The better half and I where looking at options to expand the patio area on the rear of our house without breaking the bank. There are so different ways to build a deck or use stones to keep the patio at ground level. Both options were a bit out of what we were looking to spend and would take a large amount of time to complete. While scanning the web for idea I stumbled upon a guy with pallets for just four bucks a pop. This got me thinking about ways to quickly and easily use pallets to not only get the patio expanded, but have a happy significant other in the process.
I began the process by measuring the two areas, which were 12'x20' and 12'x12'. A regular pallet is 40"x48" in size, making is prefect on the 12' out from the house. The length ran behind the house was adjusted so no pallets had to be cut and fabricated to fit. After putting the math together I ordered 35 pallets. The real number needed was 33, but I figured at that price a couple extra wouldn't hurt just in case we needed to do some repairs.

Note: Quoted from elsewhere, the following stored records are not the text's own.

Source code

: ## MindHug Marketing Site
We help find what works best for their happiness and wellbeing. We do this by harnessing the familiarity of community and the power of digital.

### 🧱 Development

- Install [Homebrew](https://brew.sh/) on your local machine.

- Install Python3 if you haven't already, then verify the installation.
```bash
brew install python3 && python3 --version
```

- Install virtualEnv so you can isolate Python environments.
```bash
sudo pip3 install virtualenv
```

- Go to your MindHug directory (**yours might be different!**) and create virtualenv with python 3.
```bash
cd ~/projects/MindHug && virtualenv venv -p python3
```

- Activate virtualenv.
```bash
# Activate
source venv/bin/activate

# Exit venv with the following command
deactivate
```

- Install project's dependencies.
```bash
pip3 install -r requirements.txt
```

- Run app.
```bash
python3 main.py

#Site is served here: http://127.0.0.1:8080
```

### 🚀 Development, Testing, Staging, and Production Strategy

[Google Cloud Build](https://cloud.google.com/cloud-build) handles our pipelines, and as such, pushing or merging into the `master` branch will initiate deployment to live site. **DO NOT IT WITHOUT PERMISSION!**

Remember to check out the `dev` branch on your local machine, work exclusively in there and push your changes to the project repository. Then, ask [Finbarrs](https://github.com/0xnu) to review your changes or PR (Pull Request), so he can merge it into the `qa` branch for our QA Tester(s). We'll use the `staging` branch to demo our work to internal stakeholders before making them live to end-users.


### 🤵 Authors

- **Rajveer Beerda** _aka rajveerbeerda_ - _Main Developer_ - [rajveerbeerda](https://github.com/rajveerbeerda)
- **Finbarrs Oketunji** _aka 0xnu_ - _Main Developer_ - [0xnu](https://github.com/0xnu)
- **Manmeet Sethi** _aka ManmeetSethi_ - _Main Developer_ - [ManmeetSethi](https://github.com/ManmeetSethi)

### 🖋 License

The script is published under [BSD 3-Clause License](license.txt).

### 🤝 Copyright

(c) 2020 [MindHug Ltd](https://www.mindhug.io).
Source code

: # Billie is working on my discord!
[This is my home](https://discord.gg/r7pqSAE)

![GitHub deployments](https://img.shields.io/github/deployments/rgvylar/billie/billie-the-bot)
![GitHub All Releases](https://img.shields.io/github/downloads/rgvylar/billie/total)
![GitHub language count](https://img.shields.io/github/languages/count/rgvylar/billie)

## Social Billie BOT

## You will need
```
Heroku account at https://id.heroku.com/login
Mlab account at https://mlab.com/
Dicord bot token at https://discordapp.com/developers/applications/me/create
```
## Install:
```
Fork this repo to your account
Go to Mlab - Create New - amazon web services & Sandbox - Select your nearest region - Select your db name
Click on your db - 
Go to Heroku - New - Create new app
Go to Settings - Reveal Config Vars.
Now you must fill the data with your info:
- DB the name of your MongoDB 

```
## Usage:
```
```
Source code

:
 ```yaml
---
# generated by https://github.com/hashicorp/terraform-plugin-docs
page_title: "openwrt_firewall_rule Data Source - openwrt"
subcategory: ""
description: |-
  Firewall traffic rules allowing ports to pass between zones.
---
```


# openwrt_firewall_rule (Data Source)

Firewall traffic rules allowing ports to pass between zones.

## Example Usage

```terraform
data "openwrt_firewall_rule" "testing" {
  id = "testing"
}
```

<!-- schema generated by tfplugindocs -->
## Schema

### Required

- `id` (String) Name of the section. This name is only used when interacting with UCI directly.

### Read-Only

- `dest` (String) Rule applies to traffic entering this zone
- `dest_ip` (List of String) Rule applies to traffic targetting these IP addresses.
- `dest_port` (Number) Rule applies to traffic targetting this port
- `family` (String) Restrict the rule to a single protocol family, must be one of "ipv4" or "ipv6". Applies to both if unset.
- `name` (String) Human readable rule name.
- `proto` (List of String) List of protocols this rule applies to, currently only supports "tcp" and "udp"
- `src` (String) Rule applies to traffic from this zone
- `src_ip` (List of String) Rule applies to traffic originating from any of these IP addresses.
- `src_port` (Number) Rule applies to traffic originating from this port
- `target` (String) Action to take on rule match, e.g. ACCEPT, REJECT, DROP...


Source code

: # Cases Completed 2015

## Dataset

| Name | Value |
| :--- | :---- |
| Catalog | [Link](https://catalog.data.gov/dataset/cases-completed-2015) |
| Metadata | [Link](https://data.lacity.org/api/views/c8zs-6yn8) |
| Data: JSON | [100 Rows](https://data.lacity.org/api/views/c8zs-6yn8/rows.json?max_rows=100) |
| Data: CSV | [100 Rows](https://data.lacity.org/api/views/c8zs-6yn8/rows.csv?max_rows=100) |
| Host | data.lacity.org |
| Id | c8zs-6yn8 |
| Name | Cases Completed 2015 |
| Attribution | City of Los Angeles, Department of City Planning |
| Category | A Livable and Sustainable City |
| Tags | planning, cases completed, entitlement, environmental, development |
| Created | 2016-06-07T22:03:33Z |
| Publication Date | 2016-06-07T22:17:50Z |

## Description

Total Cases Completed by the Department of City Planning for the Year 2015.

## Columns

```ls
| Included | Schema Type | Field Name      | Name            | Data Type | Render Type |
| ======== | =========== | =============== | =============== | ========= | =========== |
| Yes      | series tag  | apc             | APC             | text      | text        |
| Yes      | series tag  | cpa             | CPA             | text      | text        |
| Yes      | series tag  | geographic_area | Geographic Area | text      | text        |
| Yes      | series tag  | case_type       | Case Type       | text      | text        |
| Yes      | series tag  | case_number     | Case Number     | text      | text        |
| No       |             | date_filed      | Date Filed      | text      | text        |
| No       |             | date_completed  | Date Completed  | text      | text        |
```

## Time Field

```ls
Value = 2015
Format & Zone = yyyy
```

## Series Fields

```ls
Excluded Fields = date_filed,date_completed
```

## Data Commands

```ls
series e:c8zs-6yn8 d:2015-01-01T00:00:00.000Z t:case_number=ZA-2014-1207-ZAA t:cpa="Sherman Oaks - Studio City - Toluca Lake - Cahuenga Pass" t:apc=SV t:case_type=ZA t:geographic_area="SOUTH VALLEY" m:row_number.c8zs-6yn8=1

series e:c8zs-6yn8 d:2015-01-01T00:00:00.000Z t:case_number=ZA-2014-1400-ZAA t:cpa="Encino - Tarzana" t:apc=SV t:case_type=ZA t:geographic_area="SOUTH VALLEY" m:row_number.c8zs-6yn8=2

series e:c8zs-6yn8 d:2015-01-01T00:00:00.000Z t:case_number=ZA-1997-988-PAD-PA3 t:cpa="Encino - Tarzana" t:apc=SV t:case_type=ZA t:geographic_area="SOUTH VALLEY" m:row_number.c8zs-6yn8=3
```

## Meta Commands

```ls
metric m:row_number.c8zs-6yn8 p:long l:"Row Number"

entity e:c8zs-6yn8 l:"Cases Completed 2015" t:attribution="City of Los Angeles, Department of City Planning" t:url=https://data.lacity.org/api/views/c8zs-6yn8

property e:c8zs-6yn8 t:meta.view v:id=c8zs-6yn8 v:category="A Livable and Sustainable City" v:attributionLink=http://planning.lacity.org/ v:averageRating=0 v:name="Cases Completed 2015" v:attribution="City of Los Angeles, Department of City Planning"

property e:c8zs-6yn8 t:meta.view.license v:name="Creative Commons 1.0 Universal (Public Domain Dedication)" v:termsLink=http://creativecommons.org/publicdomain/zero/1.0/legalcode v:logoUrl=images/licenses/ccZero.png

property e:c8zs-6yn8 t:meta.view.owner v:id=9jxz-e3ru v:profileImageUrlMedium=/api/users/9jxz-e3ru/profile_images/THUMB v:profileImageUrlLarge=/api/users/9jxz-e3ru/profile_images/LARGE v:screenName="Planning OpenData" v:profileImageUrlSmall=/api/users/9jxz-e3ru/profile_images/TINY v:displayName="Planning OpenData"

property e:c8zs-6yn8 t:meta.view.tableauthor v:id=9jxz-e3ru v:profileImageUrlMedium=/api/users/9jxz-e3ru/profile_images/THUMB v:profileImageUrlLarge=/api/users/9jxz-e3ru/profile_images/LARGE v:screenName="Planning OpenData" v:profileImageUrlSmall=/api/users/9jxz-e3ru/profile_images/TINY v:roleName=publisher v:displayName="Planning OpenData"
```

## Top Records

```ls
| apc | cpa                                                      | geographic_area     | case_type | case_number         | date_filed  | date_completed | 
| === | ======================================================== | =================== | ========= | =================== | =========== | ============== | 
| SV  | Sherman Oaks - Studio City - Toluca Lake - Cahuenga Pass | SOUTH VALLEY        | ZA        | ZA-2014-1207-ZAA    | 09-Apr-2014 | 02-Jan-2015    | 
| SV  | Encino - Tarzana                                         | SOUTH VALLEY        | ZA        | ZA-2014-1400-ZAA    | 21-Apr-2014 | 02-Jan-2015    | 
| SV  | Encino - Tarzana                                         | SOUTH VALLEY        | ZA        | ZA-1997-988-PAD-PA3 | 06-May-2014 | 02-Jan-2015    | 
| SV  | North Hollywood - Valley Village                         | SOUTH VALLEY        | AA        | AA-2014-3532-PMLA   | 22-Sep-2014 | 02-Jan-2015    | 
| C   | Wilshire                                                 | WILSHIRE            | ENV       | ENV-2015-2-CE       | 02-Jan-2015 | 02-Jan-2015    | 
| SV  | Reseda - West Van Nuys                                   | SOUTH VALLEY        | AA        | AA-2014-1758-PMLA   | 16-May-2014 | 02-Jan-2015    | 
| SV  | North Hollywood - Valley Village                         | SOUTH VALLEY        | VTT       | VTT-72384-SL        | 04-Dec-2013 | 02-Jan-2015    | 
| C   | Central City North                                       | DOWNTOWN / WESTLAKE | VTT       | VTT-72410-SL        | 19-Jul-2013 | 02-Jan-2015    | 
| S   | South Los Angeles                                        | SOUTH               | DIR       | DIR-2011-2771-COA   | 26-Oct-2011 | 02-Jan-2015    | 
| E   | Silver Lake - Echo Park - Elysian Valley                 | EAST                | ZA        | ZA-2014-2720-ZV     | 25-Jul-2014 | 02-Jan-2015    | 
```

I started by laying three pallets from the house, parallel to the existing patio, outwards. This allowed me to level the pallets with the patio and keep that level the same throughout the entire pallet deck. Once all three were level, I connected them with to each other with a 3" screw at both ends of each pallet. I used a combination of treated wood blocks and concrete blocks. I did not attach the rows of three pallets to the next row, the weight of the sections holds them in place just fine.
Now that the pallet sections are in place and leveled, I still had the issue of gaps in between the slats of the pallets. originally, I was just going to take some boards off, buy more pallets and cut to size. I was taking measurements for this and I discovered an interesting revelation about the number. 3.5" or there about was what I was working with. This is the same as a 1"x4"x8' from any lumber yard. The boards only ran $3.75 a pop. I did have to do a little cutting to fit on the pallets, but nothing extreme.
I attached the 1x4's with 1.5" screws, one at each stud on the pallet. I centered the boards on the each section on pallet to give move strength in holding weight and together. This left a 2 foot space on each end. I cut extra 1x4's up to fill these out.
The deck was structurally complete. I now just had to stain and finish it. I went to Lowes and had the conversation with experts there. I really had to clue about this subject, but they were very helpful in educating and directing me in the direction I needed to go. I went with a stain and protector. This ran about $85 for 5 gallons. 4 gallons covered the deck easily, but the added expense was for a longer lasting cover. This will prevent needing an application every year and prevent wood rot over the winter.